The Man at his Mothers Funeral By Ellyssa Pearce


It’s raining and they are in a cemetery.
A circle of people surround a box
hovering above a hole. A mound of
dirt sits next to the circle. They hold flowers
and the man in black holds a book. They can’t
see her but she is there. Asleep? They could
say that. Nobody knows what to say but
 he knows. The one standing in jeans and a
 jacket closest to the casket knows. The man
 in black asks for a voice. The one in jeans
 and a jacket remembers. He remembers
and speaks.

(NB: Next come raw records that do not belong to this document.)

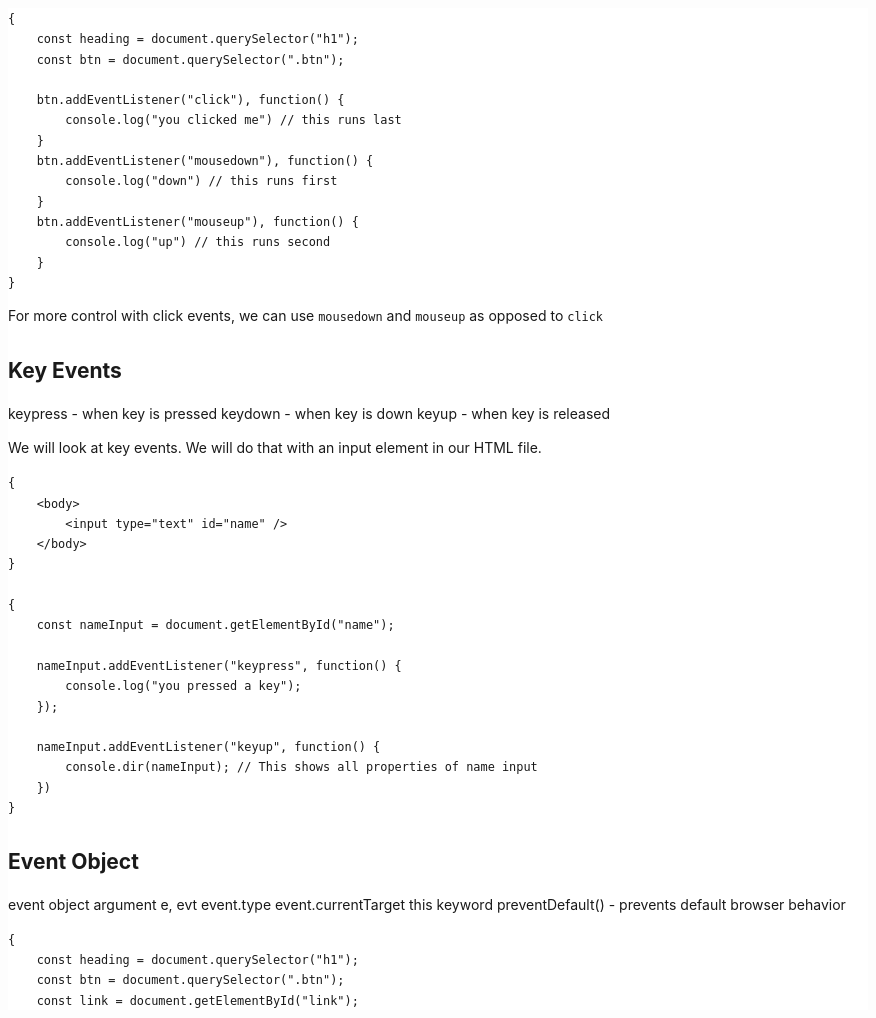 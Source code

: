     {
        const heading = document.querySelector("h1");
        const btn = document.querySelector(".btn");

        btn.addEventListener("click"), function() {
            console.log("you clicked me") // this runs last
        }
        btn.addEventListener("mousedown"), function() {
            console.log("down") // this runs first
        }
        btn.addEventListener("mouseup"), function() {
            console.log("up") // this runs second
        }
    }

For more control with click events, we can use `mousedown` and `mouseup` as opposed to `click`

## Key Events

keypress - when key is pressed
keydown - when key is down
keyup - when key is released

We will look at key events. We will do that with an input element in our HTML file.

    {
        <body>
            <input type="text" id="name" />
        </body>
    }

    {
        const nameInput = document.getElementById("name");

        nameInput.addEventListener("keypress", function() {
            console.log("you pressed a key");
        });

        nameInput.addEventListener("keyup", function() {
            console.dir(nameInput); // This shows all properties of name input
        })
    }

## Event Object

event object argument e, evt
event.type
event.currentTarget
this keyword
preventDefault() - prevents default browser behavior

    {
        const heading = document.querySelector("h1");
        const btn = document.querySelector(".btn");
        const link = document.getElementById("link");
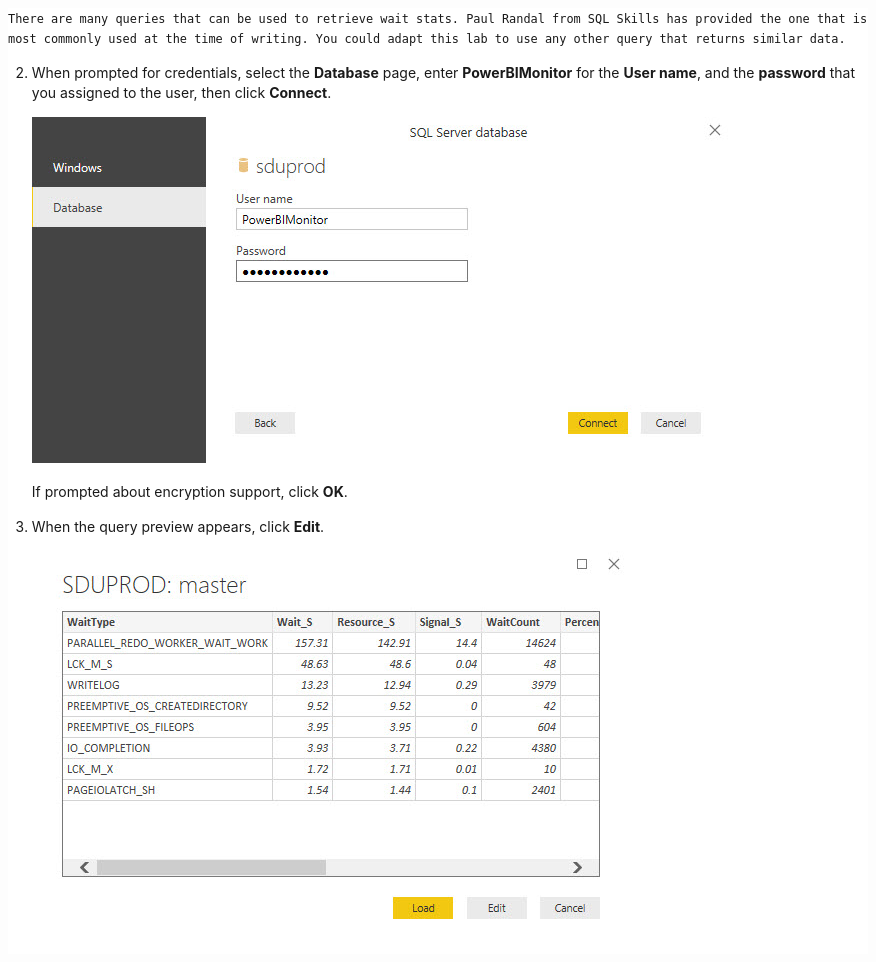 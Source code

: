     There are many queries that can be used to retrieve wait stats. Paul Randal from SQL Skills has provided the one that is most commonly used at the time of writing. You could adapt this lab to use any other query that returns similar data.

2. When prompted for credentials, select the **Database** page, enter **PowerBIMonitor** for the **User name**, and the **password** that you assigned to the user, then click **Connect**.

    ![On the SQL Server database page, in the left pane, Database is selected. In the right pane, User name is PowerBIMonitor.](../assets/monitorwaitstatsusingpowerbi-jan2018\Lab4.1_Image7.jpg)

    If prompted about encryption support, click **OK**.

3. When the query preview appears, click **Edit**.

    ![The SDUPROD: master query preview table displays with multiple columns. At the bottom, three buttons display: Load, Edit, and Cancel.](../assets/monitorwaitstatsusingpowerbi-jan2018\Lab4.1_Image8.jpg)
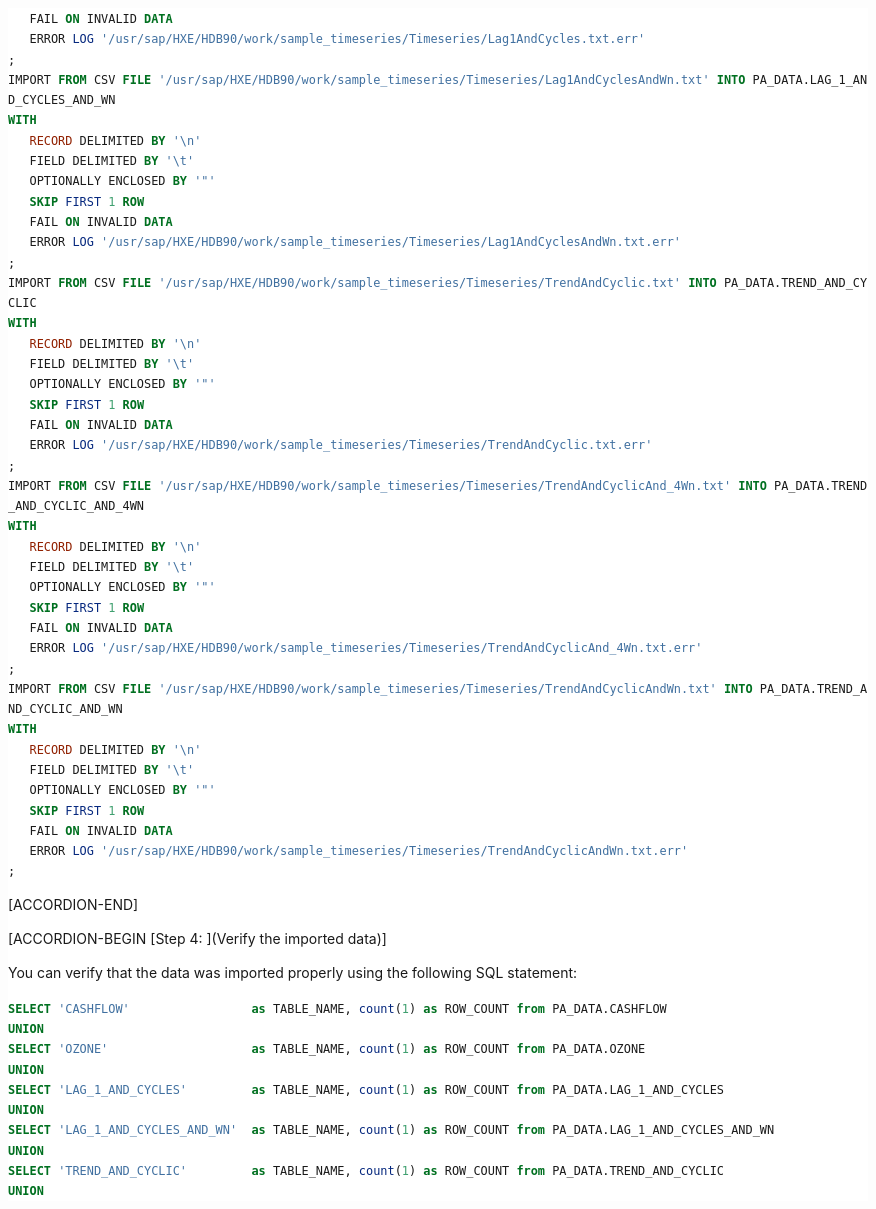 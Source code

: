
 ```SQL
   FAIL ON INVALID DATA
   ERROR LOG '/usr/sap/HXE/HDB90/work/sample_timeseries/Timeseries/Lag1AndCycles.txt.err'
;
IMPORT FROM CSV FILE '/usr/sap/HXE/HDB90/work/sample_timeseries/Timeseries/Lag1AndCyclesAndWn.txt' INTO PA_DATA.LAG_1_AND_CYCLES_AND_WN
WITH
   RECORD DELIMITED BY '\n'
   FIELD DELIMITED BY '\t'
   OPTIONALLY ENCLOSED BY '"'
   SKIP FIRST 1 ROW
   FAIL ON INVALID DATA
   ERROR LOG '/usr/sap/HXE/HDB90/work/sample_timeseries/Timeseries/Lag1AndCyclesAndWn.txt.err'
;
IMPORT FROM CSV FILE '/usr/sap/HXE/HDB90/work/sample_timeseries/Timeseries/TrendAndCyclic.txt' INTO PA_DATA.TREND_AND_CYCLIC
WITH
   RECORD DELIMITED BY '\n'
   FIELD DELIMITED BY '\t'
   OPTIONALLY ENCLOSED BY '"'
   SKIP FIRST 1 ROW
   FAIL ON INVALID DATA
   ERROR LOG '/usr/sap/HXE/HDB90/work/sample_timeseries/Timeseries/TrendAndCyclic.txt.err'
;
IMPORT FROM CSV FILE '/usr/sap/HXE/HDB90/work/sample_timeseries/Timeseries/TrendAndCyclicAnd_4Wn.txt' INTO PA_DATA.TREND_AND_CYCLIC_AND_4WN
WITH
   RECORD DELIMITED BY '\n'
   FIELD DELIMITED BY '\t'
   OPTIONALLY ENCLOSED BY '"'
   SKIP FIRST 1 ROW
   FAIL ON INVALID DATA
   ERROR LOG '/usr/sap/HXE/HDB90/work/sample_timeseries/Timeseries/TrendAndCyclicAnd_4Wn.txt.err'
;
IMPORT FROM CSV FILE '/usr/sap/HXE/HDB90/work/sample_timeseries/Timeseries/TrendAndCyclicAndWn.txt' INTO PA_DATA.TREND_AND_CYCLIC_AND_WN
WITH
   RECORD DELIMITED BY '\n'
   FIELD DELIMITED BY '\t'
   OPTIONALLY ENCLOSED BY '"'
   SKIP FIRST 1 ROW
   FAIL ON INVALID DATA
   ERROR LOG '/usr/sap/HXE/HDB90/work/sample_timeseries/Timeseries/TrendAndCyclicAndWn.txt.err'
;
```

[ACCORDION-END]

[ACCORDION-BEGIN [Step 4: ](Verify the imported data)]

You can verify that the data was imported properly using the following SQL statement:

```SQL
SELECT 'CASHFLOW'                 as TABLE_NAME, count(1) as ROW_COUNT from PA_DATA.CASHFLOW
UNION
SELECT 'OZONE'                    as TABLE_NAME, count(1) as ROW_COUNT from PA_DATA.OZONE
UNION
SELECT 'LAG_1_AND_CYCLES'         as TABLE_NAME, count(1) as ROW_COUNT from PA_DATA.LAG_1_AND_CYCLES
UNION
SELECT 'LAG_1_AND_CYCLES_AND_WN'  as TABLE_NAME, count(1) as ROW_COUNT from PA_DATA.LAG_1_AND_CYCLES_AND_WN
UNION
SELECT 'TREND_AND_CYCLIC'         as TABLE_NAME, count(1) as ROW_COUNT from PA_DATA.TREND_AND_CYCLIC
UNION
```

I remember her sitting on
the porch in her rocking chair, inviting
me to play cards when she knows I should be
 in school. I think back on the conversations
about our country, the family, and
what she loved to do when she was my age.
 We laughed even when she was lying in
 bed with a nurse at her side. The young cry
 knowing what has befallen their loved elder.
 But he does not. Not to be strong for his
children but because he does not think she
is gone. She’s not gone. She lives in albums
and in favorite objects she left behind.
To me she lives in the playing cards,
 a rocking chair and the laughing we once shared.
 He nods his head and throws in a rose.

Just an afterthought to go along but
Perhaps remembering is the key to
Keep oneself breathing in the minds of us. 
-----------------------------------------------------------------------

Men at My Father’s Funeral

BY WILLIAM MATTHEWS
The ones his age who shook my hand   
on their way out sent fear along   
my arm like heroin. These weren’t   
men mute about their feelings,
or what’s a body language for?

And I, the glib one, who’d stood
with my back to my father’s body
and praised the heart that attacked him?   
I’d made my stab at elegy,
the flesh made word: the very spit

in my mouth was sour with ruth
and eloquence. What could be worse?   
Silence, the anthem of my father’s   
new country. And thus this babble,   
like a dial tone, from our bodies.

1 comment:

  1. She’s not gone. She lives in albums
    and in favorite objects she left behind.
    To me she lives in the playing cards,
    a rocking chair and the laughing we once shared.
    He nods his head and throws in a rose.

    I love these lines, how you say she is alive in albums and things she left behind. It gives a sentimental feeling, a positive outlook at a time of sorrow. I think its also really relevant to how people actually feel, how they try to feel at least, to think of the good instead of the bad. Good Job!